▶ [Your instructions]: Go through the entries below and print each one exactly, leaving out pictures.

▶ [Exercise inputs]:
-- Opening Marker --
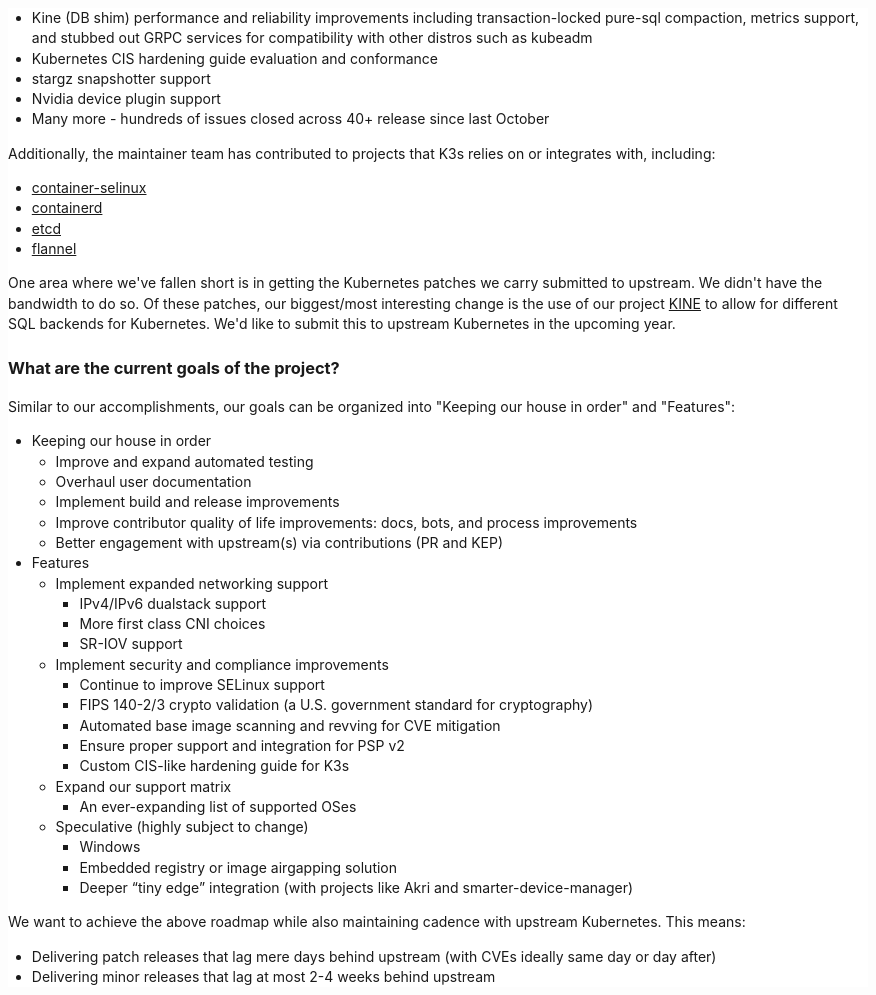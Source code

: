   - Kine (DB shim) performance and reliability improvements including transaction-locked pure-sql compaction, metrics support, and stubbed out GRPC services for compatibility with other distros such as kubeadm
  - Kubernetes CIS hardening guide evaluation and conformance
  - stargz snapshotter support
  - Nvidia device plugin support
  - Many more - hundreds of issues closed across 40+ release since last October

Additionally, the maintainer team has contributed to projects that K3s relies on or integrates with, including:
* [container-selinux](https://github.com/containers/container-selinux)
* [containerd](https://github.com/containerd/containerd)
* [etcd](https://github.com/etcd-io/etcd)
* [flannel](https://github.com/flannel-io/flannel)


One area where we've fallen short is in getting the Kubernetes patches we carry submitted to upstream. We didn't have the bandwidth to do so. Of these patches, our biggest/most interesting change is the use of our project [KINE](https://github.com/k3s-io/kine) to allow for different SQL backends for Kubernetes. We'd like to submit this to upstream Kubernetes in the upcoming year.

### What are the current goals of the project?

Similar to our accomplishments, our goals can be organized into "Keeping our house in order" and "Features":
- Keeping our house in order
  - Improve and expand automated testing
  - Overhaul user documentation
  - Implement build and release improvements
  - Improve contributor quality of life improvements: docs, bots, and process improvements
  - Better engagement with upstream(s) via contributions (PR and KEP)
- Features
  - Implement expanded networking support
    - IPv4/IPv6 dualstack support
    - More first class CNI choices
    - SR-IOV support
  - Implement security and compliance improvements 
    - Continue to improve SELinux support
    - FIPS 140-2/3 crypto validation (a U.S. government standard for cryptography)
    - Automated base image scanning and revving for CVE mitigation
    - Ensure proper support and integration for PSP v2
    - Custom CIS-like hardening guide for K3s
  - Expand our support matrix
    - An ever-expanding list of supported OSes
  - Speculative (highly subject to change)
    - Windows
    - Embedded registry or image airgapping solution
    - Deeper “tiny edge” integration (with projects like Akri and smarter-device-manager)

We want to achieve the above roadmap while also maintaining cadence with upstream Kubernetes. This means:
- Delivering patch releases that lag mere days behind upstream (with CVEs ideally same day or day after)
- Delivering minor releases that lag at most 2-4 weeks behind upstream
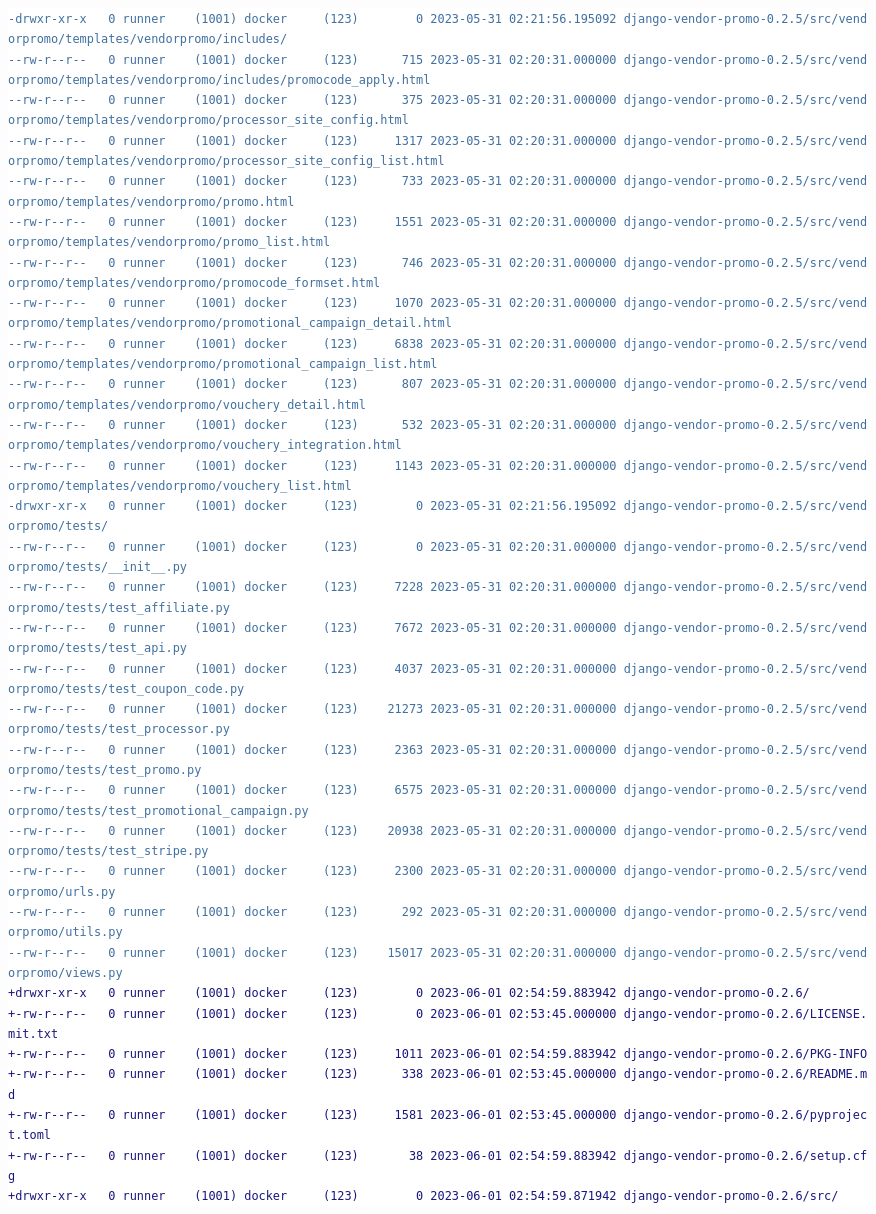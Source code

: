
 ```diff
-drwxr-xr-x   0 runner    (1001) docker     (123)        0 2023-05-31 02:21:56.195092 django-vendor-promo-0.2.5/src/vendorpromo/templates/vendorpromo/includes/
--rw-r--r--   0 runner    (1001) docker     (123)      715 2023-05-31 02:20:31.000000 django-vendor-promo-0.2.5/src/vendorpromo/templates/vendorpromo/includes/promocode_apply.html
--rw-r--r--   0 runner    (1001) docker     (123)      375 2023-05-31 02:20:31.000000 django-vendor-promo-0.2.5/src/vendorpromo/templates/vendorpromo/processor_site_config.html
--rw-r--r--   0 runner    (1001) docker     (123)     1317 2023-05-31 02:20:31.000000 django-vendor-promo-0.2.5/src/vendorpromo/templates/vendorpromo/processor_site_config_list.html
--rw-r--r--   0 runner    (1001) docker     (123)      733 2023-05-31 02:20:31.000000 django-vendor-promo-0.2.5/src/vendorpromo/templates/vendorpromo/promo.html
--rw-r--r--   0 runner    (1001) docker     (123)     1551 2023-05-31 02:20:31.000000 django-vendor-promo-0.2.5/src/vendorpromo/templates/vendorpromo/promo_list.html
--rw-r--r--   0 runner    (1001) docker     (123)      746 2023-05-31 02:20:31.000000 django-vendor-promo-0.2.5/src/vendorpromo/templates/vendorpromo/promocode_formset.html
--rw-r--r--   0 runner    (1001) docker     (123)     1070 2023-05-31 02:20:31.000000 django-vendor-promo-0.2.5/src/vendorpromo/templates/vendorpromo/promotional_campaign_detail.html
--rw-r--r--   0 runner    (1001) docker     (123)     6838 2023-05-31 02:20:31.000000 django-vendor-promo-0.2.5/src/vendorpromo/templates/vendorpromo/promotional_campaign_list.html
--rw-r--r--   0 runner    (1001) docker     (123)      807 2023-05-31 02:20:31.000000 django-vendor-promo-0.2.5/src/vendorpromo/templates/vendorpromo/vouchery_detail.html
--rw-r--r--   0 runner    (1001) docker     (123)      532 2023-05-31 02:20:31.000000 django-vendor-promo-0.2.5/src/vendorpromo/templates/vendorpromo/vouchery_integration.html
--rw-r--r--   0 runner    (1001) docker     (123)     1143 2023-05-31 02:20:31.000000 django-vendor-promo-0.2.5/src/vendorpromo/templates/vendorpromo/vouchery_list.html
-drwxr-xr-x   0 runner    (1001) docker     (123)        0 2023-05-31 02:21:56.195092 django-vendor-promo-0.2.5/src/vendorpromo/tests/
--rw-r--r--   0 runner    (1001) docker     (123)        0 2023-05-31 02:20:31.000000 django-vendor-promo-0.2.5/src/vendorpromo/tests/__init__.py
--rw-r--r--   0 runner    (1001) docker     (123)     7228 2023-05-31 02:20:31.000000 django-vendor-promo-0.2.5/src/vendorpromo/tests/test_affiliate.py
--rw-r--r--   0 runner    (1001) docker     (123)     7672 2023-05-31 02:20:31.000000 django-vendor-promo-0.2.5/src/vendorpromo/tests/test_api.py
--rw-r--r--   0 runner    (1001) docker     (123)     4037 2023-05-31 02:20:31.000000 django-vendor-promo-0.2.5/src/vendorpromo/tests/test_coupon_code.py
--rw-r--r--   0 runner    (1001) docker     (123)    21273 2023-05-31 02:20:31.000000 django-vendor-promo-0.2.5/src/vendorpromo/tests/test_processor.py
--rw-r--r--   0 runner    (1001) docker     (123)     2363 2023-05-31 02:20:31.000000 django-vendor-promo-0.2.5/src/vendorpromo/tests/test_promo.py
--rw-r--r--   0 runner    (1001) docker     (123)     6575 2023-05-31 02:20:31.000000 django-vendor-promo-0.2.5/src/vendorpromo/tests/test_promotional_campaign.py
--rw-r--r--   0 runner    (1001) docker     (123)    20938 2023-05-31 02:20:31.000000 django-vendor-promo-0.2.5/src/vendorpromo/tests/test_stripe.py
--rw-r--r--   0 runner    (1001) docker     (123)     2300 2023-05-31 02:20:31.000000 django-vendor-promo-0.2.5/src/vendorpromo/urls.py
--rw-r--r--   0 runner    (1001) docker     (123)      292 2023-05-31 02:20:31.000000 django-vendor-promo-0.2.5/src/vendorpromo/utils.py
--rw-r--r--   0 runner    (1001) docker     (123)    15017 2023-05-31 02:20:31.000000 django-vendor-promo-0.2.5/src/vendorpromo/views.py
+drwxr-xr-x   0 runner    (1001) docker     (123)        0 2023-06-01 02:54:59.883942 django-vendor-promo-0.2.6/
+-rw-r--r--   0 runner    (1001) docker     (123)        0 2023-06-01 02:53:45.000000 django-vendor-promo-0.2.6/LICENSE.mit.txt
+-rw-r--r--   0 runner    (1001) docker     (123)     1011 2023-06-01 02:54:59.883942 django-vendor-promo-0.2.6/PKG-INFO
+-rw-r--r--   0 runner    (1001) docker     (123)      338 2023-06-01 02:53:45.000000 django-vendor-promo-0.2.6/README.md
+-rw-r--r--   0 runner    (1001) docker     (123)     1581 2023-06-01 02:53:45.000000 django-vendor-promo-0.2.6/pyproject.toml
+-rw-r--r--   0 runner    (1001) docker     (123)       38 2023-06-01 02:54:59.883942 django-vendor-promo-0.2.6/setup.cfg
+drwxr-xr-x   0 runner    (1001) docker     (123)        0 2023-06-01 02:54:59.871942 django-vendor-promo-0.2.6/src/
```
-- Closing Marker --
▶ [Answer]:
Source code

:   - Kine (DB shim) performance and reliability improvements including transaction-locked pure-sql compaction, metrics support, and stubbed out GRPC services for compatibility with other distros such as kubeadm
  - Kubernetes CIS hardening guide evaluation and conformance
  - stargz snapshotter support
  - Nvidia device plugin support
  - Many more - hundreds of issues closed across 40+ release since last October

Additionally, the maintainer team has contributed to projects that K3s relies on or integrates with, including:
* [container-selinux](https://github.com/containers/container-selinux)
* [containerd](https://github.com/containerd/containerd)
* [etcd](https://github.com/etcd-io/etcd)
* [flannel](https://github.com/flannel-io/flannel)


One area where we've fallen short is in getting the Kubernetes patches we carry submitted to upstream. We didn't have the bandwidth to do so. Of these patches, our biggest/most interesting change is the use of our project [KINE](https://github.com/k3s-io/kine) to allow for different SQL backends for Kubernetes. We'd like to submit this to upstream Kubernetes in the upcoming year.

### What are the current goals of the project?

Similar to our accomplishments, our goals can be organized into "Keeping our house in order" and "Features":
- Keeping our house in order
  - Improve and expand automated testing
  - Overhaul user documentation
  - Implement build and release improvements
  - Improve contributor quality of life improvements: docs, bots, and process improvements
  - Better engagement with upstream(s) via contributions (PR and KEP)
- Features
  - Implement expanded networking support
    - IPv4/IPv6 dualstack support
    - More first class CNI choices
    - SR-IOV support
  - Implement security and compliance improvements 
    - Continue to improve SELinux support
    - FIPS 140-2/3 crypto validation (a U.S. government standard for cryptography)
    - Automated base image scanning and revving for CVE mitigation
    - Ensure proper support and integration for PSP v2
    - Custom CIS-like hardening guide for K3s
  - Expand our support matrix
    - An ever-expanding list of supported OSes
  - Speculative (highly subject to change)
    - Windows
    - Embedded registry or image airgapping solution
    - Deeper “tiny edge” integration (with projects like Akri and smarter-device-manager)

We want to achieve the above roadmap while also maintaining cadence with upstream Kubernetes. This means:
- Delivering patch releases that lag mere days behind upstream (with CVEs ideally same day or day after)
- Delivering minor releases that lag at most 2-4 weeks behind upstream
Source code

:
 ```diff
-drwxr-xr-x   0 runner    (1001) docker     (123)        0 2023-05-31 02:21:56.195092 django-vendor-promo-0.2.5/src/vendorpromo/templates/vendorpromo/includes/
--rw-r--r--   0 runner    (1001) docker     (123)      715 2023-05-31 02:20:31.000000 django-vendor-promo-0.2.5/src/vendorpromo/templates/vendorpromo/includes/promocode_apply.html
--rw-r--r--   0 runner    (1001) docker     (123)      375 2023-05-31 02:20:31.000000 django-vendor-promo-0.2.5/src/vendorpromo/templates/vendorpromo/processor_site_config.html
--rw-r--r--   0 runner    (1001) docker     (123)     1317 2023-05-31 02:20:31.000000 django-vendor-promo-0.2.5/src/vendorpromo/templates/vendorpromo/processor_site_config_list.html
--rw-r--r--   0 runner    (1001) docker     (123)      733 2023-05-31 02:20:31.000000 django-vendor-promo-0.2.5/src/vendorpromo/templates/vendorpromo/promo.html
--rw-r--r--   0 runner    (1001) docker     (123)     1551 2023-05-31 02:20:31.000000 django-vendor-promo-0.2.5/src/vendorpromo/templates/vendorpromo/promo_list.html
--rw-r--r--   0 runner    (1001) docker     (123)      746 2023-05-31 02:20:31.000000 django-vendor-promo-0.2.5/src/vendorpromo/templates/vendorpromo/promocode_formset.html
--rw-r--r--   0 runner    (1001) docker     (123)     1070 2023-05-31 02:20:31.000000 django-vendor-promo-0.2.5/src/vendorpromo/templates/vendorpromo/promotional_campaign_detail.html
--rw-r--r--   0 runner    (1001) docker     (123)     6838 2023-05-31 02:20:31.000000 django-vendor-promo-0.2.5/src/vendorpromo/templates/vendorpromo/promotional_campaign_list.html
--rw-r--r--   0 runner    (1001) docker     (123)      807 2023-05-31 02:20:31.000000 django-vendor-promo-0.2.5/src/vendorpromo/templates/vendorpromo/vouchery_detail.html
--rw-r--r--   0 runner    (1001) docker     (123)      532 2023-05-31 02:20:31.000000 django-vendor-promo-0.2.5/src/vendorpromo/templates/vendorpromo/vouchery_integration.html
--rw-r--r--   0 runner    (1001) docker     (123)     1143 2023-05-31 02:20:31.000000 django-vendor-promo-0.2.5/src/vendorpromo/templates/vendorpromo/vouchery_list.html
-drwxr-xr-x   0 runner    (1001) docker     (123)        0 2023-05-31 02:21:56.195092 django-vendor-promo-0.2.5/src/vendorpromo/tests/
--rw-r--r--   0 runner    (1001) docker     (123)        0 2023-05-31 02:20:31.000000 django-vendor-promo-0.2.5/src/vendorpromo/tests/__init__.py
--rw-r--r--   0 runner    (1001) docker     (123)     7228 2023-05-31 02:20:31.000000 django-vendor-promo-0.2.5/src/vendorpromo/tests/test_affiliate.py
--rw-r--r--   0 runner    (1001) docker     (123)     7672 2023-05-31 02:20:31.000000 django-vendor-promo-0.2.5/src/vendorpromo/tests/test_api.py
--rw-r--r--   0 runner    (1001) docker     (123)     4037 2023-05-31 02:20:31.000000 django-vendor-promo-0.2.5/src/vendorpromo/tests/test_coupon_code.py
--rw-r--r--   0 runner    (1001) docker     (123)    21273 2023-05-31 02:20:31.000000 django-vendor-promo-0.2.5/src/vendorpromo/tests/test_processor.py
--rw-r--r--   0 runner    (1001) docker     (123)     2363 2023-05-31 02:20:31.000000 django-vendor-promo-0.2.5/src/vendorpromo/tests/test_promo.py
--rw-r--r--   0 runner    (1001) docker     (123)     6575 2023-05-31 02:20:31.000000 django-vendor-promo-0.2.5/src/vendorpromo/tests/test_promotional_campaign.py
--rw-r--r--   0 runner    (1001) docker     (123)    20938 2023-05-31 02:20:31.000000 django-vendor-promo-0.2.5/src/vendorpromo/tests/test_stripe.py
--rw-r--r--   0 runner    (1001) docker     (123)     2300 2023-05-31 02:20:31.000000 django-vendor-promo-0.2.5/src/vendorpromo/urls.py
--rw-r--r--   0 runner    (1001) docker     (123)      292 2023-05-31 02:20:31.000000 django-vendor-promo-0.2.5/src/vendorpromo/utils.py
--rw-r--r--   0 runner    (1001) docker     (123)    15017 2023-05-31 02:20:31.000000 django-vendor-promo-0.2.5/src/vendorpromo/views.py
+drwxr-xr-x   0 runner    (1001) docker     (123)        0 2023-06-01 02:54:59.883942 django-vendor-promo-0.2.6/
+-rw-r--r--   0 runner    (1001) docker     (123)        0 2023-06-01 02:53:45.000000 django-vendor-promo-0.2.6/LICENSE.mit.txt
+-rw-r--r--   0 runner    (1001) docker     (123)     1011 2023-06-01 02:54:59.883942 django-vendor-promo-0.2.6/PKG-INFO
+-rw-r--r--   0 runner    (1001) docker     (123)      338 2023-06-01 02:53:45.000000 django-vendor-promo-0.2.6/README.md
+-rw-r--r--   0 runner    (1001) docker     (123)     1581 2023-06-01 02:53:45.000000 django-vendor-promo-0.2.6/pyproject.toml
+-rw-r--r--   0 runner    (1001) docker     (123)       38 2023-06-01 02:54:59.883942 django-vendor-promo-0.2.6/setup.cfg
+drwxr-xr-x   0 runner    (1001) docker     (123)        0 2023-06-01 02:54:59.871942 django-vendor-promo-0.2.6/src/
```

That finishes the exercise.